| Data excerpts |
----
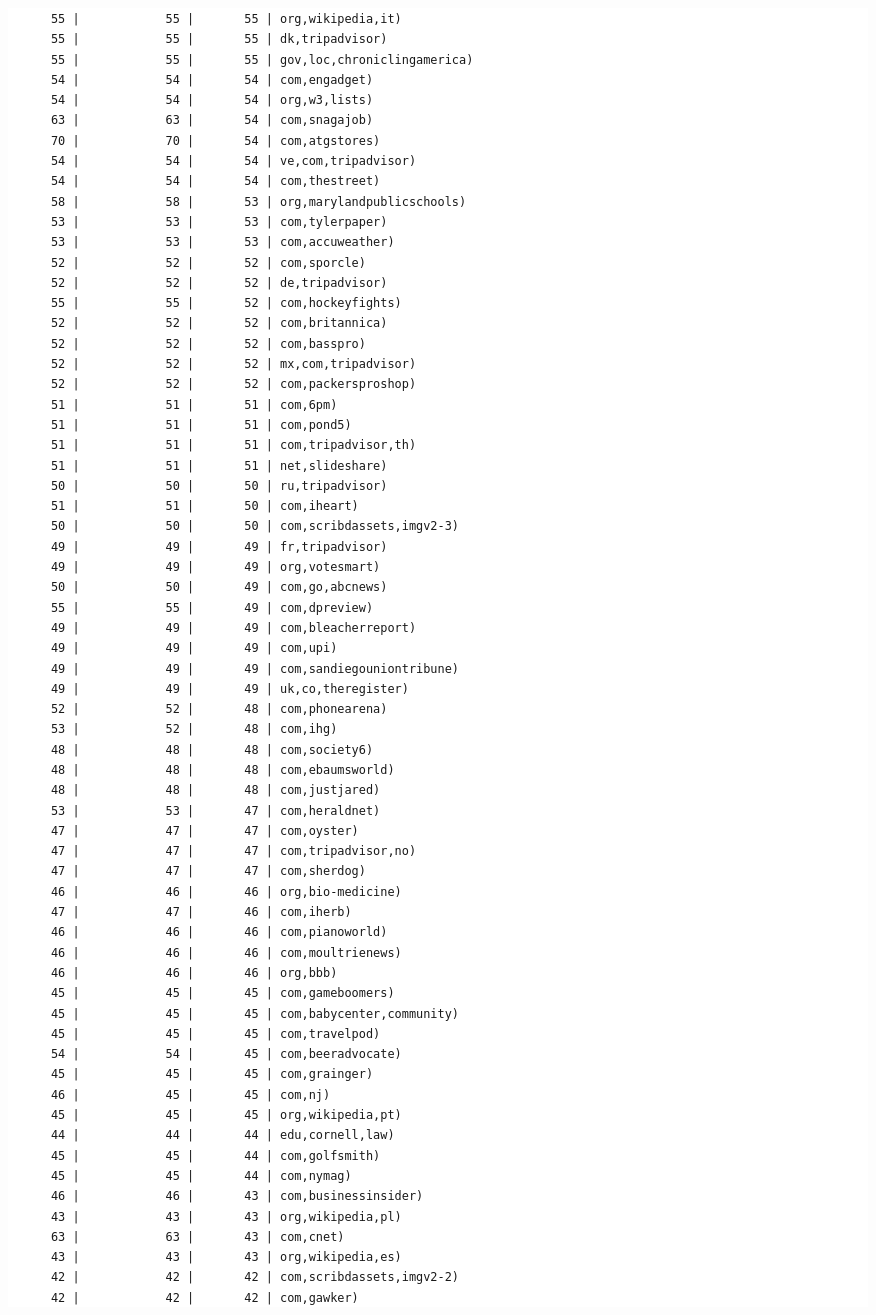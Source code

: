           55 |            55 |       55 | org,wikipedia,it)
          55 |            55 |       55 | dk,tripadvisor)
          55 |            55 |       55 | gov,loc,chroniclingamerica)
          54 |            54 |       54 | com,engadget)
          54 |            54 |       54 | org,w3,lists)
          63 |            63 |       54 | com,snagajob)
          70 |            70 |       54 | com,atgstores)
          54 |            54 |       54 | ve,com,tripadvisor)
          54 |            54 |       54 | com,thestreet)
          58 |            58 |       53 | org,marylandpublicschools)
          53 |            53 |       53 | com,tylerpaper)
          53 |            53 |       53 | com,accuweather)
          52 |            52 |       52 | com,sporcle)
          52 |            52 |       52 | de,tripadvisor)
          55 |            55 |       52 | com,hockeyfights)
          52 |            52 |       52 | com,britannica)
          52 |            52 |       52 | com,basspro)
          52 |            52 |       52 | mx,com,tripadvisor)
          52 |            52 |       52 | com,packersproshop)
          51 |            51 |       51 | com,6pm)
          51 |            51 |       51 | com,pond5)
          51 |            51 |       51 | com,tripadvisor,th)
          51 |            51 |       51 | net,slideshare)
          50 |            50 |       50 | ru,tripadvisor)
          51 |            51 |       50 | com,iheart)
          50 |            50 |       50 | com,scribdassets,imgv2-3)
          49 |            49 |       49 | fr,tripadvisor)
          49 |            49 |       49 | org,votesmart)
          50 |            50 |       49 | com,go,abcnews)
          55 |            55 |       49 | com,dpreview)
          49 |            49 |       49 | com,bleacherreport)
          49 |            49 |       49 | com,upi)
          49 |            49 |       49 | com,sandiegouniontribune)
          49 |            49 |       49 | uk,co,theregister)
          52 |            52 |       48 | com,phonearena)
          53 |            52 |       48 | com,ihg)
          48 |            48 |       48 | com,society6)
          48 |            48 |       48 | com,ebaumsworld)
          48 |            48 |       48 | com,justjared)
          53 |            53 |       47 | com,heraldnet)
          47 |            47 |       47 | com,oyster)
          47 |            47 |       47 | com,tripadvisor,no)
          47 |            47 |       47 | com,sherdog)
          46 |            46 |       46 | org,bio-medicine)
          47 |            47 |       46 | com,iherb)
          46 |            46 |       46 | com,pianoworld)
          46 |            46 |       46 | com,moultrienews)
          46 |            46 |       46 | org,bbb)
          45 |            45 |       45 | com,gameboomers)
          45 |            45 |       45 | com,babycenter,community)
          45 |            45 |       45 | com,travelpod)
          54 |            54 |       45 | com,beeradvocate)
          45 |            45 |       45 | com,grainger)
          46 |            45 |       45 | com,nj)
          45 |            45 |       45 | org,wikipedia,pt)
          44 |            44 |       44 | edu,cornell,law)
          45 |            45 |       44 | com,golfsmith)
          45 |            45 |       44 | com,nymag)
          46 |            46 |       43 | com,businessinsider)
          43 |            43 |       43 | org,wikipedia,pl)
          63 |            63 |       43 | com,cnet)
          43 |            43 |       43 | org,wikipedia,es)
          42 |            42 |       42 | com,scribdassets,imgv2-2)
          42 |            42 |       42 | com,gawker)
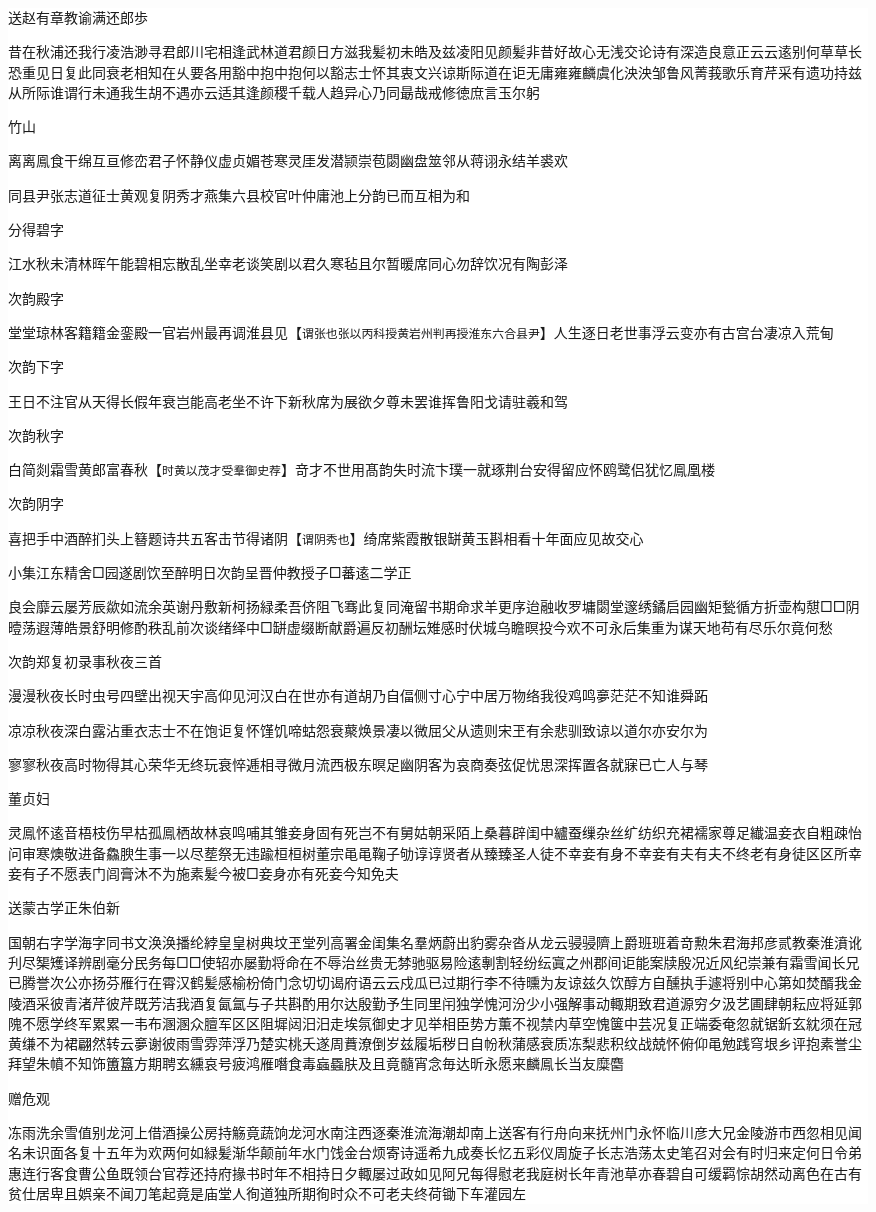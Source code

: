 送赵有章教谕满还郎歩  

昔在秋浦还我行凌浩渺寻君郎川宅相逢武林道君颜日方滋我髪初未皓及兹凌阳见颜髪非昔好故心无浅交论诗有深造良意正云云逺别何草草长恐重见日复此同衰老相知在乆要各用豁中抱中抱何以豁志士怀其衷文兴谅斯际道在讵无庸雍雍麟虞化泱泱邹鲁风菁莪歌乐育芹采有遗功持兹从所际谁谓行未通我生胡不遇亦云适其逢颜稷千载人趋异心乃同朂哉戒修徳庶言玉尔躬  

竹山  

离离鳯食干绵互亘修峦君子怀静仪虚贞媚苍寒灵厓发潜颕崇苞閟幽盘筮邻从蒋诩永结羊裘欢  

同县尹张志道征士黄观复阴秀才燕集六县校官叶仲庸池上分韵已而互相为和  

分得碧字  

江水秋未清林晖午能碧相忘散乱坐幸老谈笑剧以君久寒毡且尔暂暖席同心勿辞饮况有陶彭泽  

次韵殿字  

堂堂琼林客籍籍金銮殿一官岩州最再调淮县见【`谓张也张以丙科授黄岩州判再授淮东六合县尹`】人生逐日老世事浮云变亦有古宫台凄凉入荒甸  

次韵下字  

王日不注官从天得长假年衰岂能高老坐不许下新秋席为展欲夕尊未罢谁挥鲁阳戈请驻羲和驾  

次韵秋字  

白简剡霜雪黄郎富春秋【`时黄以茂才受羣御史荐`】竒才不世用髙韵失时流卞璞一就琢荆台安得留应怀鸥鹭侣犹忆鳯凰楼  

次韵阴字  

喜把手中酒醉扪头上簮题诗共五客击节得诸阴【`谓阴秀也`】绮席紫霞散银缾黄玉斟相看十年面应见故交心  

小集江东精舍□园遂剧饮至醉明日次韵呈晋仲教授子□蕃逺二学正  

良会靡云屡芳辰歘如流余英谢丹敷新柯扬緑柔吾侪阻飞骞此复同淹留书期命求羊更序迨融收罗墉閟堂邃绣鐍启园幽矩甃循方折壶构憇□□阴曀荡遐薄皓景舒明修酌秩乱前次谈绪绎中□缾虚缀断献爵遍反初酬坛雉感时伏城乌瞻暝投今欢不可永后集重为谋天地苟有尽乐尔竟何愁  

次韵郑复初录事秋夜三首  

漫漫秋夜长时虫号四壁出视天宇高仰见河汉白在世亦有道胡乃自偪侧寸心宁中居万物络我役鸡鸣夣茫茫不知谁舜跖  

凉凉秋夜深白露沾重衣志士不在饱讵复怀馑饥啼蛄怨衰藂焕景凄以微屈父从遗则宋玊有余悲驯致谅以道尔亦安尔为  

寥寥秋夜高时物得其心荣华无终玩衰悴逓相寻微月流西极东暝足幽阴客为哀商奏弦促忧思深挥置各就寐已亡人与琴  

董贞妇  

灵鳯怀逺音梧枝伤早枯孤鳯栖故林哀鸣哺其雏妾身固有死岂不有舅姑朝采陌上桑暮辟闺中纑蚕缫杂丝纩纺织充裙襦家尊足纎温妾衣自粗疎怡问审寒燠敬进备鱻腴生事一以尽塟祭无违踰桓桓树董宗黾黾鞠子劬谆谆贤者从臻臻圣人徒不幸妾有身不幸妾有夫有夫不终老有身徒区区所幸妾有子不愿表门闾膏沐不为施素髪今被□妾身亦有死妾今知免夫  

送蒙古学正朱伯新  

国朝右字学海字同书文涣涣播纶綍皇皇树典坟玊堂列高署金闺集名羣炳蔚出豹雾杂沓从龙云骎骎隮上爵班班着竒勲朱君海邦彦贰教秦淮濆讹刋尽榘矱译辨剧毫分民务每□□使轺亦屡勤将命在不辱治丝贵无棼驰驱易险逺剸割轻纷纭寘之州郡间讵能案牍殷况近风纪崇兼有霜雪闻长兄已腾誉次公亦扬芬雁行在霄汉鹤髪感榆枌倚门念切切谒府语云云戍瓜已过期行李不待曛为友谅兹久饮醇方自醺执手遽将别中心第如焚醑我金陵酒采彼青渚芹彼芹既芳洁我酒复氤氲与子共斟酌用尔达殷勤予生同里闬独学愧河汾少小强解事动輙期致君道源穷夕汲艺圃肆朝耘应将延郭隗不愿学终军累累一韦布溷溷众膻军区区阻墀闼汨汨走埃氛御史才见举相臣势方薫不视禁内草空愧箧中芸况复正端委奄忽就锯釿玄紞须在冠黄缣不为裙翩然转云夣谢彼雨雪雰萍浮乃楚实桃夭遂周蕡潦倒岁兹履垢秽日自帉秋蒲感衰质冻梨悲积纹战兢怀俯仰黾勉践穹垠乡评抱素誉尘拜望朱幩不知饰簠簋方期聘玄纁哀号疲鸿雁噆食毒蝱蟁肤及且竟髓宵念毎达昕永愿来麟鳯长当友糜麕  

赠危观  

冻雨洗余雪值别龙河上借酒操公房持觞竟蔬饷龙河水南注西逐秦淮流海潮却南上送客有行舟向来抚州门永怀临川彦大兄金陵游市西忽相见闻名未识面各复十五年为欢两何如緑髪渐华颠前年水门饯金台烦寄诗遥希九成奏长忆五彩仪周旋子长志浩荡太史笔召对会有时归来定何日令弟惠连行客食曹公鱼既领台官荐还持府掾书时年不相持日夕輙屡过政如见阿兄每得慰老我庭树长年青池草亦春碧自可缓羁悰胡然动离色在古有贫仕居卑且娯亲不闻刀笔起竟是庙堂人徇道独所期徇时众不可老夫终荷锄下车灌园左  
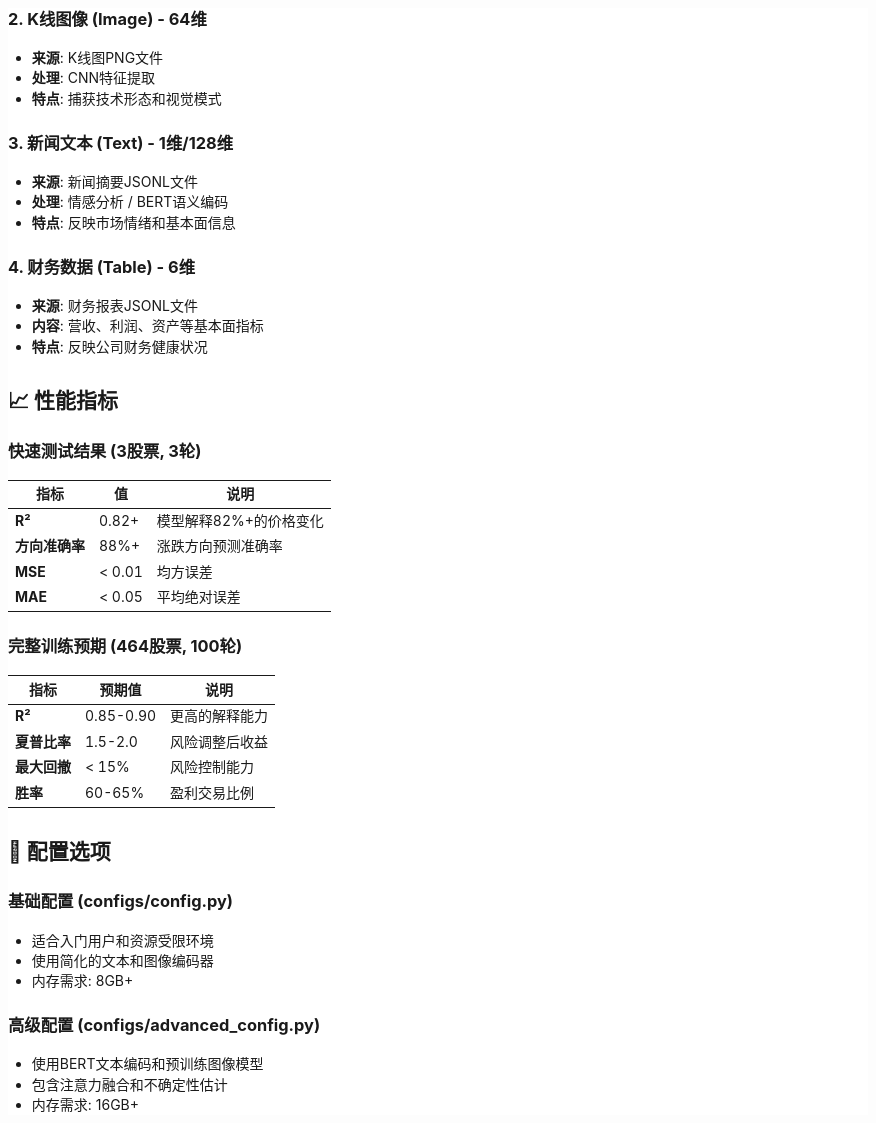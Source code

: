 ### 2. K线图像 (Image) - 64维
- **来源**: K线图PNG文件
- **处理**: CNN特征提取
- **特点**: 捕获技术形态和视觉模式

### 3. 新闻文本 (Text) - 1维/128维
- **来源**: 新闻摘要JSONL文件
- **处理**: 情感分析 / BERT语义编码
- **特点**: 反映市场情绪和基本面信息

### 4. 财务数据 (Table) - 6维
- **来源**: 财务报表JSONL文件
- **内容**: 营收、利润、资产等基本面指标
- **特点**: 反映公司财务健康状况

## 📈 性能指标

### 快速测试结果 (3股票, 3轮)
| 指标 | 值 | 说明 |
|------|-----|------|
| **R²** | 0.82+ | 模型解释82%+的价格变化 |
| **方向准确率** | 88%+ | 涨跌方向预测准确率 |
| **MSE** | < 0.01 | 均方误差 |
| **MAE** | < 0.05 | 平均绝对误差 |

### 完整训练预期 (464股票, 100轮)
| 指标 | 预期值 | 说明 |
|------|--------|------|
| **R²** | 0.85-0.90 | 更高的解释能力 |
| **夏普比率** | 1.5-2.0 | 风险调整后收益 |
| **最大回撤** | < 15% | 风险控制能力 |
| **胜率** | 60-65% | 盈利交易比例 |

## 🔧 配置选项

### 基础配置 (configs/config.py)
- 适合入门用户和资源受限环境
- 使用简化的文本和图像编码器
- 内存需求: 8GB+

### 高级配置 (configs/advanced_config.py)
- 使用BERT文本编码和预训练图像模型
- 包含注意力融合和不确定性估计
- 内存需求: 16GB+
----
| Work order |
Using the data above, reproduce exactly the lines from the line that contains "46 | com,iherb)" through the line that contains "44 | com,nymag)", including both.

| Task solution |
          47 |            47 |       46 | com,iherb)
          46 |            46 |       46 | com,pianoworld)
          46 |            46 |       46 | com,moultrienews)
          46 |            46 |       46 | org,bbb)
          45 |            45 |       45 | com,gameboomers)
          45 |            45 |       45 | com,babycenter,community)
          45 |            45 |       45 | com,travelpod)
          54 |            54 |       45 | com,beeradvocate)
          45 |            45 |       45 | com,grainger)
          46 |            45 |       45 | com,nj)
          45 |            45 |       45 | org,wikipedia,pt)
          44 |            44 |       44 | edu,cornell,law)
          45 |            45 |       44 | com,golfsmith)
          45 |            45 |       44 | com,nymag)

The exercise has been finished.